En 2017, candidat à la Présidence de la République française, vous avez qualifié et c’est toute à votre honneur, la colonisation «de crimes contre l’humanité» et de «vraie barbarie».
Cette affirmation vous honore, car c’est une avancée incontestable qui met en lumière l’imprescriptibilité de ces crimes ignobles commis par la France en Algérie.
[…]Cette espérance commune que vous souhaitez ne pourra se faire par un solde de tout compte ou par quelques concessions symboliques. Elle ne peut être effective que par une réparation politique et financière des crimes et dommages coloniaux français en Algérie.
Les conclusions de mon cher confrère Benjamin Stora ne pourront être crédibles si la question de la réparation politique et financière est occultée. Il ne peut y avoir une reconnaissance des crimes contre l’humanité commis en Algérie par la France et dans le même temps tourner le dos aux réparations des préjudices subis.

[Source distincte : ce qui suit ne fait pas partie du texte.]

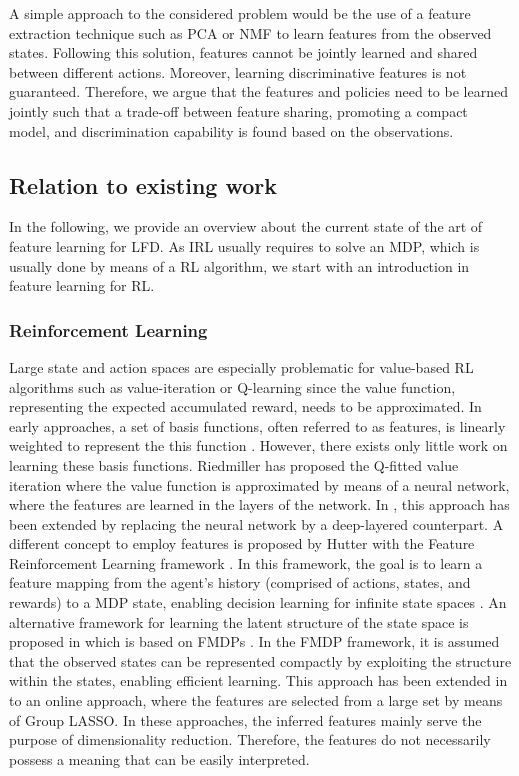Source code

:\documentclass{article}
\begin{document}
A simple approach to the considered problem would be the use of a feature extraction technique such as \ac{PCA} \cite{Jolliffe2002} or \ac{NMF} \cite{Lee2001} to learn features from the observed states. 
Following this solution, features cannot be jointly learned and shared between different actions. Moreover, learning discriminative features is not guaranteed. 
Therefore, we argue that the features and policies need to be learned jointly such that a trade-off between feature sharing, promoting a compact model, and discrimination capability is found based on the observations.

\subsection{Relation to existing work}
In the following, we provide an overview about the current state of the art of feature learning for \ac{LFD}. As \ac{IRL} usually requires to solve an \ac{MDP}, which is usually done by means of a \ac{RL} algorithm, we start with an introduction in feature learning for \ac{RL}.

\subsubsection{Reinforcement Learning}
Large state and action spaces are especially problematic for value-based \ac{RL} algorithms such as value-iteration \cite{Bellman1957} or Q-learning \cite{Watkins1989} since the value function, representing the expected accumulated reward, needs to be approximated.
In early approaches, a set of basis functions, often referred to as features, is linearly weighted to represent the this function \cite{Bradtke1996}. 
However, there exists only little work on learning these basis functions. 
Riedmiller \cite{Riedmiller2005} has proposed the Q-fitted value iteration where the value function is approximated by means of a neural network, where the features are learned in the layers of the network.
In \cite{Mnih2015}, this approach has been extended by replacing the neural network by a deep-layered counterpart. 
A different concept to employ features is proposed by Hutter with the Feature Reinforcement Learning framework \cite{Hutter2009}. 
In this framework, the goal is to learn a feature mapping from the agent's history (comprised of actions, states, and rewards) to a \ac{MDP} state, enabling decision learning for infinite state spaces \cite{Daswani2014}. 
An alternative framework for learning the latent structure of the state space is proposed in \cite{Degris2006} which is based on \acp{FMDP} \cite{Boutilier1995}. 
In the \ac{FMDP} framework, it is assumed that the observed states can be represented compactly by exploiting the structure within the states, enabling efficient learning.
This approach has been extended in \cite{Nguyen2013} to an online approach, where the features are selected from a large set by means of Group LASSO.
In these approaches, the inferred features mainly serve the purpose of dimensionality reduction.
Therefore, the features do not necessarily possess a meaning that can be easily interpreted. 
\end{document}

[…]SUR LE MONTANT DE LA RÉPARATION
J’en suis convaincu, la France ne pourra échapper à son obligation de réparer financièrement les crimes et les dommages coloniaux qu’elle a commis en Algérie durant plus de 130 années. Le montant de la réparation ? Je l’évalue à 100 milliards d’euros et qui devra être précisé par les futures commissions de spécialistes…
[…]La France ne peut échapper à cette réparation intégrale car sa responsabilité est pleinement engagée. D’une part, c’est une question de dignité et d’identité des Algériens qui ne s’effacera jamais de la mémoire collective de cette nation. C’est pourquoi, les jeunes générations, et vous en avez été le témoin à votre grand étonnement lors de votre passage à Alger en 2017, ne cesseront d’interpeller la France et l’Algérie sur cette question mémorielle. Le président Tebboune a raison lorsqu’il instaure le 8 Mai comme Journée nationale de la mémoire et lorsque son conseiller Abdelmajid Chikhi affirme : «L’Algérie attend toujours de la partie française de reconnaître sa part de responsabilité pour les crimes commis durant la guerre d’indépendance en Algérie ; ainsi que durant les 132 ans de colonisation.» A contrario, je ne comprends pas quand il maintient en détention les nombreux activistes du hirak qui sont la mémoire et l’avenir de l’Algérie alors qu’il aurait pu aisément dans un souci d’apaisement les gracier et entamer un véritable dialogue.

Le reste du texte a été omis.